Economic growth slowed in the third quarter of 2012 as the services sector, which provides the largest chunk of output, shrunk for the first time in five quarters, by 2.2 percent.
The Ghana Statistical Service (GSS) said on Wednesday that growth was 1.7 percent in the third quarter year-on-year, down from 3.2 percent and 15.7 percent in the second and first quarters respectively.
It said the agricultural sector recovered from a slump of 0.1 percent in the previous quarter with an expansion of 4.6 percent in the third quarter, while industry surged by 3.6 percent, driven by construction and mining activities.
Growth in agriculture was boosted by crop production, which increased by 9.4 percent, but livestock, forestry and fishing declined by 20.5 percent, 7.5 percent and 24.2 percent respectively.
In the services sector, transport and storage as well as communication activities contracted, leading to the negative growth recorded, but financial services, hotels and real estate business grew substantially. Despite the slowdown in the third quarter, the pick-up in oil production together with the rise in spending during the holiday season are factors that may have boosted GDP in the last quarter of the year, figures for which will be published at a future date.
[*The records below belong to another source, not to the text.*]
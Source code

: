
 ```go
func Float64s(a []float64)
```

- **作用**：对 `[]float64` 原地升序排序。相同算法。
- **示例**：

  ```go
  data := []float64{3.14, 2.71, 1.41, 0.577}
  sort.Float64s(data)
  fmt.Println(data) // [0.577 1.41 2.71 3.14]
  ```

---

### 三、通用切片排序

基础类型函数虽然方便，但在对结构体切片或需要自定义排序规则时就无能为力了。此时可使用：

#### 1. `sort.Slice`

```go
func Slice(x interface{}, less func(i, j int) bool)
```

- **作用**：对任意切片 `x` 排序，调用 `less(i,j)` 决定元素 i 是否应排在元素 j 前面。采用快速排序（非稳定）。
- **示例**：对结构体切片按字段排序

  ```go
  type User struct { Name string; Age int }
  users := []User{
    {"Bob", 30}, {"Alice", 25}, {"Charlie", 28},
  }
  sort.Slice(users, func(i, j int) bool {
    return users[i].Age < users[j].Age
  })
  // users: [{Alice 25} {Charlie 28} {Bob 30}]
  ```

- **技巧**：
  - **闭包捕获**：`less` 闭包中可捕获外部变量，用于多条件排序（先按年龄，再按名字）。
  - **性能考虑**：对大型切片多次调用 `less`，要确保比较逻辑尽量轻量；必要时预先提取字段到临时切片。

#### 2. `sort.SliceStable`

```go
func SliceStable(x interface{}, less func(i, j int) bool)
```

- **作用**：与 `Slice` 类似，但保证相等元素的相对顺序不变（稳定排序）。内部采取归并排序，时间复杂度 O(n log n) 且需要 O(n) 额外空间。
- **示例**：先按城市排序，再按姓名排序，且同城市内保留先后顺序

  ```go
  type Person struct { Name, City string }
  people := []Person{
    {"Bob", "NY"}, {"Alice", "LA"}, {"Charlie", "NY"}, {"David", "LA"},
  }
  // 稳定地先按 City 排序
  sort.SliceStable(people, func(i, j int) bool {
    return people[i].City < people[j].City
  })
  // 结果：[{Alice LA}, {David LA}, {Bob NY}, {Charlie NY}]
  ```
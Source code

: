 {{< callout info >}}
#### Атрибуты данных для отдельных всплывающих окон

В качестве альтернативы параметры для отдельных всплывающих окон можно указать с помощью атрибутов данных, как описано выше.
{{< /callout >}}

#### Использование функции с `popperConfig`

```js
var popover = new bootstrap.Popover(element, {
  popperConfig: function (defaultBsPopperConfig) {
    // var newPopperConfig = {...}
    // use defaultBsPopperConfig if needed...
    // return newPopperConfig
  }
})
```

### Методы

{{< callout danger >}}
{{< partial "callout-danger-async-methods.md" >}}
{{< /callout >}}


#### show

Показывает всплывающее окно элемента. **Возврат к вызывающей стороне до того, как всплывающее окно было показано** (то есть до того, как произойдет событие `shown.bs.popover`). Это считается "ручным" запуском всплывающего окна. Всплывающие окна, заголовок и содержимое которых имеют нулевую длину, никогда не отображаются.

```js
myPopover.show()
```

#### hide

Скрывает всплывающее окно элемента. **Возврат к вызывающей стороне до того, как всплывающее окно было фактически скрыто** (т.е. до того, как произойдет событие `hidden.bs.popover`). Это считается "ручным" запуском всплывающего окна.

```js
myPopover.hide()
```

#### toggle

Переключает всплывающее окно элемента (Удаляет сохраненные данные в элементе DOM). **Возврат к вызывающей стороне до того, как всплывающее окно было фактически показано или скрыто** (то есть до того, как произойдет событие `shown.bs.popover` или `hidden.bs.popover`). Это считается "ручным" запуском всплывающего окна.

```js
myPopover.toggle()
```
In September 2012, the GSS projected annual growth of 7.1 percent for the economy, half the pace in 2011 when oil production raised GDP growth to double digits for the first time in more than two decades.
President John Mahama, who was sworn in on Monday to begin a full presidential term, has said his policies will grow the economy by 8 percent or more per annum, and raise the per capita income – currently in the region of US$1,500 – to US$2,300 by 2016.
He has also promised to accelerate job-creation using investments in industries such as petrochemicals and fertiliser-manufacturing, which will be powered by natural gas expected to be supplied from Ghana’s oil fields.
With oil production forecast to hit 120,000 barrels per day in 2013, government revenues from the sector could ramp up to at least US$1 billion and stimulate additional infrastructure investments in critical sectors such as energy and roads.
Dr. Kwabena Duffuor, now the interim Finance Minister, told B&FT in October he expected the economy to expand by between 8 and 9 percent this year as oil production climbs and investments rise due to the stable macro-economy.